To further explain why both mucinases did not act on glycopeptides containing sialic acids (bis-mSTa), we inspected the active site of the structure of AM0627 in complex with P1. Our analysis reveals that the Sia bound to the OH3 of Gal at the G2 subunit would likely clash with residues such as Lys387, Asp388, and Val389. Note that Val389 is at 3.38 Å from the Gal OH3 (Supplementary Fig. 13a). Regarding the other Gal at the G2’ subunit, it is likely that the Sia moiety would be repulsed by the negatively AM0627 surface close to the Gal moiety (Supplementary Fig. 13b). Finally, we also addressed why the STn glycoform blocks peptide cleavage, as reported for the StcE mucinase5 and other mucinases19. A closer look at the AM0627-active site reveals that α2-6-linked Sia residues on the GalNAc moieties will likely clash with Trp149, Tyr288, and Asp318. Note that the OH6 of GalNAc at the G1 subunit is at 5.25 Å of Trp149, and the OH6 of GalNAc at the G1’ subunit is at 3.38 Å of Tyr288, and 2.47 Å of Asp318 (Supplementary Fig. 13a). Overall, our experimental results clearly demonstrate that BT4244 has the same preferences for bis-O-glycans as those of AM0627, although with somewhat different cleavage rates. In addition, our MD simulations suggest that steric factors are the reason for the observation that these two mucinases do not efficiently act on glycoproteins with O-glycans capped by Sia as demonstrated in our experiments with the MUC1 mucin reporters (Fig. 7). Recent studies have suggested that AM0627 can cleave native MUC2 isolated from Caco-2 cells although with increased efficiency after desialylation25, and analysis of select cleaved fragments have shown mST O-glycans at the cleavage site19,25. However, these studies were performed with extremely high enzyme-to-substrate ratio and extended digestion times (24 h). In addition, native isolated mucins are highly heterogeneous substrates for which it is not possible to efficiently monitor the degradation (e.g. cleavage at one or few sites versus cleavage at all potential bis-O-glycan sites).
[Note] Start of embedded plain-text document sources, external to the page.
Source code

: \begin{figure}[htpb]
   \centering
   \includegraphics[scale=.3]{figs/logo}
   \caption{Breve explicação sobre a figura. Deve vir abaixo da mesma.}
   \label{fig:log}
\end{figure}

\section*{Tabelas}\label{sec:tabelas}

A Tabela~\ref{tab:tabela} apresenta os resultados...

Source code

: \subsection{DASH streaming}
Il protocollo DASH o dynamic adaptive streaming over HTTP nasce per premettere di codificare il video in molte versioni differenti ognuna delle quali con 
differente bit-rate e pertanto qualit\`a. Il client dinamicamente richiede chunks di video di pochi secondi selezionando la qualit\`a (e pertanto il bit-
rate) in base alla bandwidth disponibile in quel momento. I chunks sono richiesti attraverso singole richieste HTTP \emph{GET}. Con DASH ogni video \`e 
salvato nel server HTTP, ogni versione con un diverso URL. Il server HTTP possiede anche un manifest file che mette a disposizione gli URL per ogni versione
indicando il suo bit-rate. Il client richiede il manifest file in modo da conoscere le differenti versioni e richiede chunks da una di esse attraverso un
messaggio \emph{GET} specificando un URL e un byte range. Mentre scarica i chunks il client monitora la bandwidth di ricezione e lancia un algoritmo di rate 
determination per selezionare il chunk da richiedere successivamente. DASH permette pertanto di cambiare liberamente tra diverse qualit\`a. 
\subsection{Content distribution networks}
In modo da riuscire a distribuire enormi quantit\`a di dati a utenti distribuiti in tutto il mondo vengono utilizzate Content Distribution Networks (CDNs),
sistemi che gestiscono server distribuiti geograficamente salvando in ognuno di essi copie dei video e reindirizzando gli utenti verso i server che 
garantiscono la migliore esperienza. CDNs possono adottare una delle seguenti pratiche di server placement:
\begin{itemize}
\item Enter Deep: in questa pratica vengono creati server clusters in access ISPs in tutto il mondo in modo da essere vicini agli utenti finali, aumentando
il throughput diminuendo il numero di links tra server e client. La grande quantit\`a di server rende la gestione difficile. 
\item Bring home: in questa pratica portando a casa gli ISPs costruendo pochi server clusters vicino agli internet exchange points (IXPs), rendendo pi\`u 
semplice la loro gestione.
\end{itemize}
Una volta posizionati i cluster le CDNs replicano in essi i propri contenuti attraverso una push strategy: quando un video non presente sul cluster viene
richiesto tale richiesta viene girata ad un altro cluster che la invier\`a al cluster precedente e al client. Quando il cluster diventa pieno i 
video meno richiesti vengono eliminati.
The present data with well-defined O-glycosylated substrates and normalized enzyme to substrate ratios clearly support the structural data that sialic acids and more elaborate O-glycan structures are much poorer substrates.
Discussion
Degradation of mucins is important for the normal process of renewal and clearance of mucins in the mucus layers lining mucosal surfaces and essential for pathogenic bacteria like enterohemorrhagic Escherichia coli (EHEC) relying on the penetration of the protective mucus layers to reach the underlying epithelium5,23,38,39. While several mucinases have been reported and characterized so far, only two of these, StcE and ZmpC, derived from pathogenic bacteria, appear to be able to cleave mucins covered by complex elaborated O-glycan structures (Fig. 1b). Such mucinases capable of cleaving nascent mature mucins with complex sialylated and fucosylated O-glycans do not depend on prior trimming of the O-glycans by other glycoside hydrolases normally produced by the microbiota as part of the process of degrading mucins for nutrient sourcing40,41. In contrast, mucinases such as AM0627 and BT4244 that only cleave mucins with short truncated O-glycans are likely dependent on prior trimming of O-glycans down to Tn or T by bacterial glycosidases produced by commensal and symbiotic bacteria. Although further insights are clearly needed, we envision that mucinases like AM0627 and BT4244 may serve in the last steps of degradation of the mucus layer during its continuous renewal to ensure homeostasis of the process1. Akkermansia muciniphila is a gut commensal that relies on mucins as the main source of carbon and nitrogen, and this bacteria highly expresses AM0627 as well as multiple glycosidases and putative sulfatases in response to mucins42.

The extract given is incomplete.